What you have to do ▸
How many lines in this data contain the string "Returns"? Reply with the number only.

[Dataset excerpts]
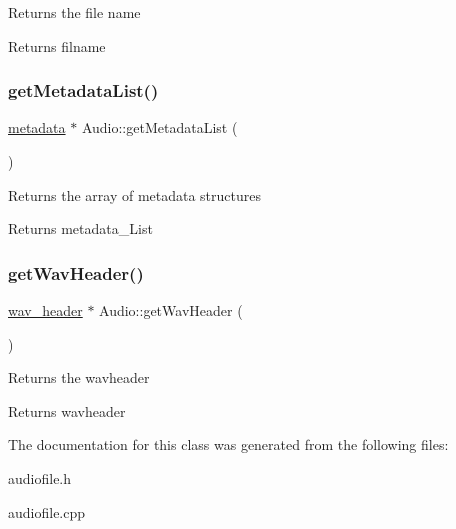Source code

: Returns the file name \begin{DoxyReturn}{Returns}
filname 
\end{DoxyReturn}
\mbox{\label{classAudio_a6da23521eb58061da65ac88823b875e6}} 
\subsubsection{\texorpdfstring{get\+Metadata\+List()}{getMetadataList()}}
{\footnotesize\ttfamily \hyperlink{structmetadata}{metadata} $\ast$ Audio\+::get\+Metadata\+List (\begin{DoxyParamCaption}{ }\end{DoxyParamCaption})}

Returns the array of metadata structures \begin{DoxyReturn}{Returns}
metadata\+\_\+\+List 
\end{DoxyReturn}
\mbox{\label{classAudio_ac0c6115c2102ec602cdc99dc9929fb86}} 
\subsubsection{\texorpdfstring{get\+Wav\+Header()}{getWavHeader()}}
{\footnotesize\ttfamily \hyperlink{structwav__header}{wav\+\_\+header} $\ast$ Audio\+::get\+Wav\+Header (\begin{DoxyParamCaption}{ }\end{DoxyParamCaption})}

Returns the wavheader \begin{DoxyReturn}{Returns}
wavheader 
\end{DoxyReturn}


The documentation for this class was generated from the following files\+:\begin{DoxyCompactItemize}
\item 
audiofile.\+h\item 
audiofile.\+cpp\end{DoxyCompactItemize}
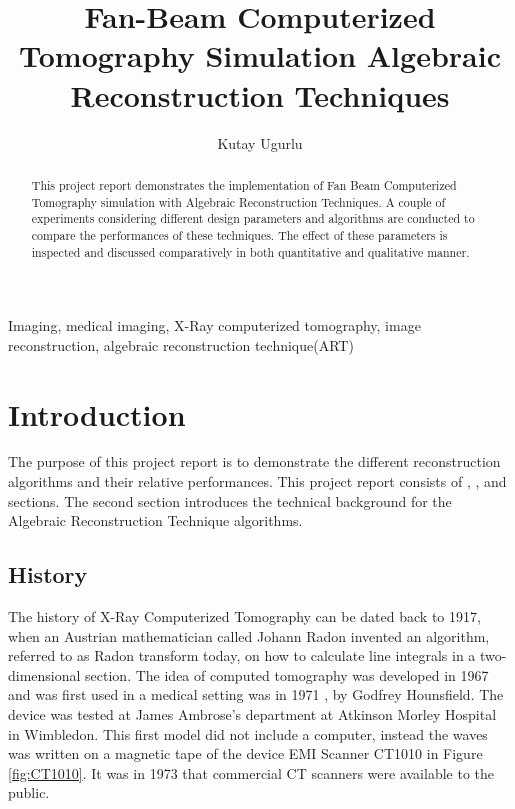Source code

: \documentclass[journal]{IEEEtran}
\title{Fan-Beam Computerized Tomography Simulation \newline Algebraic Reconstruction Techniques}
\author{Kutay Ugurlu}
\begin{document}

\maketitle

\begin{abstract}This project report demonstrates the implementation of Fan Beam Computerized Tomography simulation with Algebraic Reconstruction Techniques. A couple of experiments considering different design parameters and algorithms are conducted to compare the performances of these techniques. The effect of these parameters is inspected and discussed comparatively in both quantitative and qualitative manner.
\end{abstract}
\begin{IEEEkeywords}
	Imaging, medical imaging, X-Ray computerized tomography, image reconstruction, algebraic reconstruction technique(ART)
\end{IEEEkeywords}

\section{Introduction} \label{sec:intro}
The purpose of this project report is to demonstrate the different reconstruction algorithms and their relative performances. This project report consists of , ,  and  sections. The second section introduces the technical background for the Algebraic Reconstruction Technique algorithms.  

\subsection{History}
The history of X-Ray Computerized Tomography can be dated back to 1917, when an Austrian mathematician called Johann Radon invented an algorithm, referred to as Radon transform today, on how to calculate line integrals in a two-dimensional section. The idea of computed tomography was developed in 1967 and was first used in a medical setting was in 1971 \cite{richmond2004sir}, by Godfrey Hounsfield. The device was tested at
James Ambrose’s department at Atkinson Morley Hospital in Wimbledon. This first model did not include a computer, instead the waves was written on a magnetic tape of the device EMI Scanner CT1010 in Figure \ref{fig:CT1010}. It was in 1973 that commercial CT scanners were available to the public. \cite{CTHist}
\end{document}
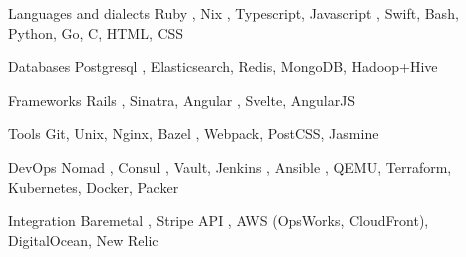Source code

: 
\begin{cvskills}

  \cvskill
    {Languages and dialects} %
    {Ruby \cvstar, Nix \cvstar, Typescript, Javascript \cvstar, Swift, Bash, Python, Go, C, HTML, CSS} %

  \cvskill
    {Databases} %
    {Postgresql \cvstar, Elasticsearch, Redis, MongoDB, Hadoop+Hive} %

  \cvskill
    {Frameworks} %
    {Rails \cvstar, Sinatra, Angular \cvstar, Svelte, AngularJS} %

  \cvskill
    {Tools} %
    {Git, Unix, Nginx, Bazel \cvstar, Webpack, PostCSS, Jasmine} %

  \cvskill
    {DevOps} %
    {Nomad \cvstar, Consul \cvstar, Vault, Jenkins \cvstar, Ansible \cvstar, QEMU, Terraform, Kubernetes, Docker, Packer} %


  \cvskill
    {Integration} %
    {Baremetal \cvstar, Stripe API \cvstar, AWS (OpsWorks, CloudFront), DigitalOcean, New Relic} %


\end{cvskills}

Answer space ▸
3